The Affordable Care Act wasn't aimed at people who already get health care through their employers, but it's having such a revolutionary effect on the marketplace, they might end up feeling its effects anyway.
Connecticut's exchange, Access Health CT, is all about trying to sign up the more than 300,000 people in the state who currently don't have a health insurance plan. But it's also been thinking strategically about the future of health care. "We believe that we're witnessing a mega trend," said CEO Kevin Counihan at a board meeting this week. "The mega trend is the 401k-ing of health insurance."
What does Counihan mean by the 401k-ing of health insurance? Well, remember what happened to the good old fashioned pension plan at your company: it became a 401k. Counihan said, "I think we're going to be seeing, over the next five years, a migration, not by the whole market, but by a significant segment of that market, into defined contribution, where an employer is going to give an employee a set amount of money, and say: go to an exchange, and buy what you want."
So, instead of a defined benefit -- the plan you sign up for through your employer -- you may get a defined contribution, or a payment to go out into the marketplace yourself.
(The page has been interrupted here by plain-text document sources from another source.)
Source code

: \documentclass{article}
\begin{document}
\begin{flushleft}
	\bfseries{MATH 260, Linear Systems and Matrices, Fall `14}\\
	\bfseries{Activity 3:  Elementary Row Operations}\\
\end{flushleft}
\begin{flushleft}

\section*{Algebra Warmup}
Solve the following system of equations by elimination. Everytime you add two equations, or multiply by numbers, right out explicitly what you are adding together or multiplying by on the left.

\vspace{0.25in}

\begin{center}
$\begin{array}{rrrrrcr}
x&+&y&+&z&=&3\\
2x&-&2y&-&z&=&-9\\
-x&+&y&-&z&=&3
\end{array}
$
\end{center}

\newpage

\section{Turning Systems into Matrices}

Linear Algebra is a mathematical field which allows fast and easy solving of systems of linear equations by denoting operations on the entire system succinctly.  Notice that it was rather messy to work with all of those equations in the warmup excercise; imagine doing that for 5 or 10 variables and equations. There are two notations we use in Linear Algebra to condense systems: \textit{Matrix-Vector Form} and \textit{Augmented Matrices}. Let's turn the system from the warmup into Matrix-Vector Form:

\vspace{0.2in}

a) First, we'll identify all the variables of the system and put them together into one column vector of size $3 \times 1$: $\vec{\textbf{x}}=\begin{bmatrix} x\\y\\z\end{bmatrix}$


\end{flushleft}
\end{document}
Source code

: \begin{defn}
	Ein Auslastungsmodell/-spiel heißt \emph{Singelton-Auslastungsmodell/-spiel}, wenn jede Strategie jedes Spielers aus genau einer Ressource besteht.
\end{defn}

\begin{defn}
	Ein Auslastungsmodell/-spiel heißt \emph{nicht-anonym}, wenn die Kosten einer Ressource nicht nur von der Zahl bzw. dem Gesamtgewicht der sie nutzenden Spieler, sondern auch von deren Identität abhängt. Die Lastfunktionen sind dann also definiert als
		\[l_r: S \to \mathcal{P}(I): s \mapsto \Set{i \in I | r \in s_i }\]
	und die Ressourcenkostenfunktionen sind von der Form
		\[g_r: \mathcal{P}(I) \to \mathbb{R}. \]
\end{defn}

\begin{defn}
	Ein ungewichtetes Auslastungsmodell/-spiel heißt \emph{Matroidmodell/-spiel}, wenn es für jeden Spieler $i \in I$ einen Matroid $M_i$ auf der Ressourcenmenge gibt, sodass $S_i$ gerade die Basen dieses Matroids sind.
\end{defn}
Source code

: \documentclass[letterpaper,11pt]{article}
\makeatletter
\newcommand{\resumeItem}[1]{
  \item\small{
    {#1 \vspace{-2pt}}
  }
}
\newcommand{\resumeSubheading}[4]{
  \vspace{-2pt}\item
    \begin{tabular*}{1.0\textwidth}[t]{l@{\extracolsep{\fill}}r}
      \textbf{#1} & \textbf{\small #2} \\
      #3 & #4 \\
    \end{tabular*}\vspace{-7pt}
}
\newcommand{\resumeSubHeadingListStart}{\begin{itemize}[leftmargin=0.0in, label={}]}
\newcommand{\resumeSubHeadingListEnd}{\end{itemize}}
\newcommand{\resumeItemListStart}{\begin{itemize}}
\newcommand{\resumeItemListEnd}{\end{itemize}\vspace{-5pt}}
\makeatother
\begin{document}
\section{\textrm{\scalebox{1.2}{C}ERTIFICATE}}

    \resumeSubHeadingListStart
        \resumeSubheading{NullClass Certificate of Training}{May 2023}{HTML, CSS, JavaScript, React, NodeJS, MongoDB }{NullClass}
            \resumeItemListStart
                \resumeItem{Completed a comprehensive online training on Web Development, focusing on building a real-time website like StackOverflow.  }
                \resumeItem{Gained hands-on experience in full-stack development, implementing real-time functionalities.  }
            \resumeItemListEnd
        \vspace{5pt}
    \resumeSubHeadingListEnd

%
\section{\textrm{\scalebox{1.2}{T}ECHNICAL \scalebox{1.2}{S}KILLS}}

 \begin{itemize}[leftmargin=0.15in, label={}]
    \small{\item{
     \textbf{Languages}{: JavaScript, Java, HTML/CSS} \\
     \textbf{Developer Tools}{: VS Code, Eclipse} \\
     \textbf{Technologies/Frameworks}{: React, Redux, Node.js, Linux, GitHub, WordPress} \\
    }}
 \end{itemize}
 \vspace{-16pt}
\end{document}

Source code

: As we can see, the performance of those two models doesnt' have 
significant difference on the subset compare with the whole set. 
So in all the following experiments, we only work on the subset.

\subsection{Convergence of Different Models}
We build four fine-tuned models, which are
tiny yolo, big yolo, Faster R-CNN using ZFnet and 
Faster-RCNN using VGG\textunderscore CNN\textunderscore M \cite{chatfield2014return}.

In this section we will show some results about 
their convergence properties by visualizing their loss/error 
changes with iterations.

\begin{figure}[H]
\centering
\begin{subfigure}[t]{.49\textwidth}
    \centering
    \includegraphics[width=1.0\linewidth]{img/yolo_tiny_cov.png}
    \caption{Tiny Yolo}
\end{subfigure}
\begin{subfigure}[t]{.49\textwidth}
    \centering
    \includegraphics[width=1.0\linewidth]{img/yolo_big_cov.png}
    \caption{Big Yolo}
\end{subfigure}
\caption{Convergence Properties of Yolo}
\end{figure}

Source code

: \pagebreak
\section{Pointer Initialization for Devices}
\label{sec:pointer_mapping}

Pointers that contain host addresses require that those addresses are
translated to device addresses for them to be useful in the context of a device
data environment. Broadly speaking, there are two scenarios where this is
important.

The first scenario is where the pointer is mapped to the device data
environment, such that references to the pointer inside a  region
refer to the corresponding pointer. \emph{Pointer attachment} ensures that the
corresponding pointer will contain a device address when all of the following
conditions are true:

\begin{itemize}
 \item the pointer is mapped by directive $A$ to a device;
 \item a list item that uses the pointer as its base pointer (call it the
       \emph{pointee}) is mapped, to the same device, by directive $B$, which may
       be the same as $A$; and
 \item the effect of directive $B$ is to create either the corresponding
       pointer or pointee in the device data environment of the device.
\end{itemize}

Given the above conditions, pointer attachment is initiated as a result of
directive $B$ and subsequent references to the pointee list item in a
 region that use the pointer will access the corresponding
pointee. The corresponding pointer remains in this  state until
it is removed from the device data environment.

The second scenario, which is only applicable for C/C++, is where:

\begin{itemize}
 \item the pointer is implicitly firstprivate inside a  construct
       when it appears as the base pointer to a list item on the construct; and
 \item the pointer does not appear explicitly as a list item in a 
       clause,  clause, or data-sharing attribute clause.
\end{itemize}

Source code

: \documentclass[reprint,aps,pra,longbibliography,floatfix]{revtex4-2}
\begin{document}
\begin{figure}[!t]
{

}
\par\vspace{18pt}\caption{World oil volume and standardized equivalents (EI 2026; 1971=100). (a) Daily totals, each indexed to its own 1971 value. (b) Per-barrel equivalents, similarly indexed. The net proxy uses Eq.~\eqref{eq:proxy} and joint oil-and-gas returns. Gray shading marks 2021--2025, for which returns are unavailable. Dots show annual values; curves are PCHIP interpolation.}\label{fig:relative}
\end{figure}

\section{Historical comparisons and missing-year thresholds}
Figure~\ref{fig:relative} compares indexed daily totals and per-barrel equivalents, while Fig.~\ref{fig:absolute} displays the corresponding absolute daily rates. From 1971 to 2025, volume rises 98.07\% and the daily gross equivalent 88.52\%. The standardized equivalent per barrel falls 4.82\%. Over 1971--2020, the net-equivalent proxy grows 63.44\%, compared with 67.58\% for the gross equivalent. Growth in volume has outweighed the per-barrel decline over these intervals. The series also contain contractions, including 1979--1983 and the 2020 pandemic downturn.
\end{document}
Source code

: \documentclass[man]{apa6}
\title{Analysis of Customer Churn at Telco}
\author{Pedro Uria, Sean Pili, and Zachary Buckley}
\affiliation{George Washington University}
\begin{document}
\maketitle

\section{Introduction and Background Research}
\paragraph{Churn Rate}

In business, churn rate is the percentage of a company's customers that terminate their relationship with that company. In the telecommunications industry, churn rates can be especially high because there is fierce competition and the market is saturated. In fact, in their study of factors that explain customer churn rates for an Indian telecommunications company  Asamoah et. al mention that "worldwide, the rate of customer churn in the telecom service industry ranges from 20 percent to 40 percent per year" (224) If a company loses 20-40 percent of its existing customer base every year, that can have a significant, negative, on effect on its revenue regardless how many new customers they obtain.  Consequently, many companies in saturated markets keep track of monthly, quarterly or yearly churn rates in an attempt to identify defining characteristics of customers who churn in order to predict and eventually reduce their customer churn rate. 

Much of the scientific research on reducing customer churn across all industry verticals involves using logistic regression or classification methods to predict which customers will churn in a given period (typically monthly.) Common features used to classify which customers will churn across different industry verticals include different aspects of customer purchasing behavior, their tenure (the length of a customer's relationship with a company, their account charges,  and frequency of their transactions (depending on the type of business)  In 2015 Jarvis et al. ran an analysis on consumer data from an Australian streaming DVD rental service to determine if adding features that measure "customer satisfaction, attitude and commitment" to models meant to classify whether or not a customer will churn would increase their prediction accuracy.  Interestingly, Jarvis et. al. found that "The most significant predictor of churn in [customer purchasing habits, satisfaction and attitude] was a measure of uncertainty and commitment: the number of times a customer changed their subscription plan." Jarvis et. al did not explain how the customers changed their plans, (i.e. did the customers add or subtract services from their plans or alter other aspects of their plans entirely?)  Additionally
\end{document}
It's already happening at places like IBM, Time Warner and AOL, all of which have moved some of their retirees into a private health insurance exchange.
It's a radical change for people who've previously been used to simply signing up for the company plan -- now they have more choices and more responsibility to pick wisely. Counihan said that's why he sees a major role for the state's exchange in providing good education. "One of the most significant demands that our market wants and expectations of us as an exchange is to say, help me find the most value in picking a plan," he said. "It's different than just buying the lowest cost plan, it's different than just buying the plan with my doctor in it, it's how do I get the best deal for me and my family."
Meanwhile, among its core constituency, the uninsured, the exchange is seeing a ramp up in enrollment as the deadline for January 1 coverage approaches. Chief Operating Officer Peter Van Loon told the board, "We're going to have our largest week so far, this week. The first three days of this week we've had a thousand members each day. The surge is now." That surge means the exchange has now signed up more than 23,000 people.
There are still bumps in the road. Van Loon said anxiety created by the faulty rollout at the federal level is affecting enrollees here. Some people who've signed up for plans are calling the exchange again because they haven't yet heard from their new insurers. He said, "A lot of people are concerned about: am I going to be covered on the first of January?, and without the carriers getting to them, they feel that they've been cast adrift."
There's also concern that the federal government's subsidies for low income applicants won't turn up on time. While Counihan admitted that's a possibility, he said it'll be the government's and the insurers' problem -- it won't affect individual customers coverage.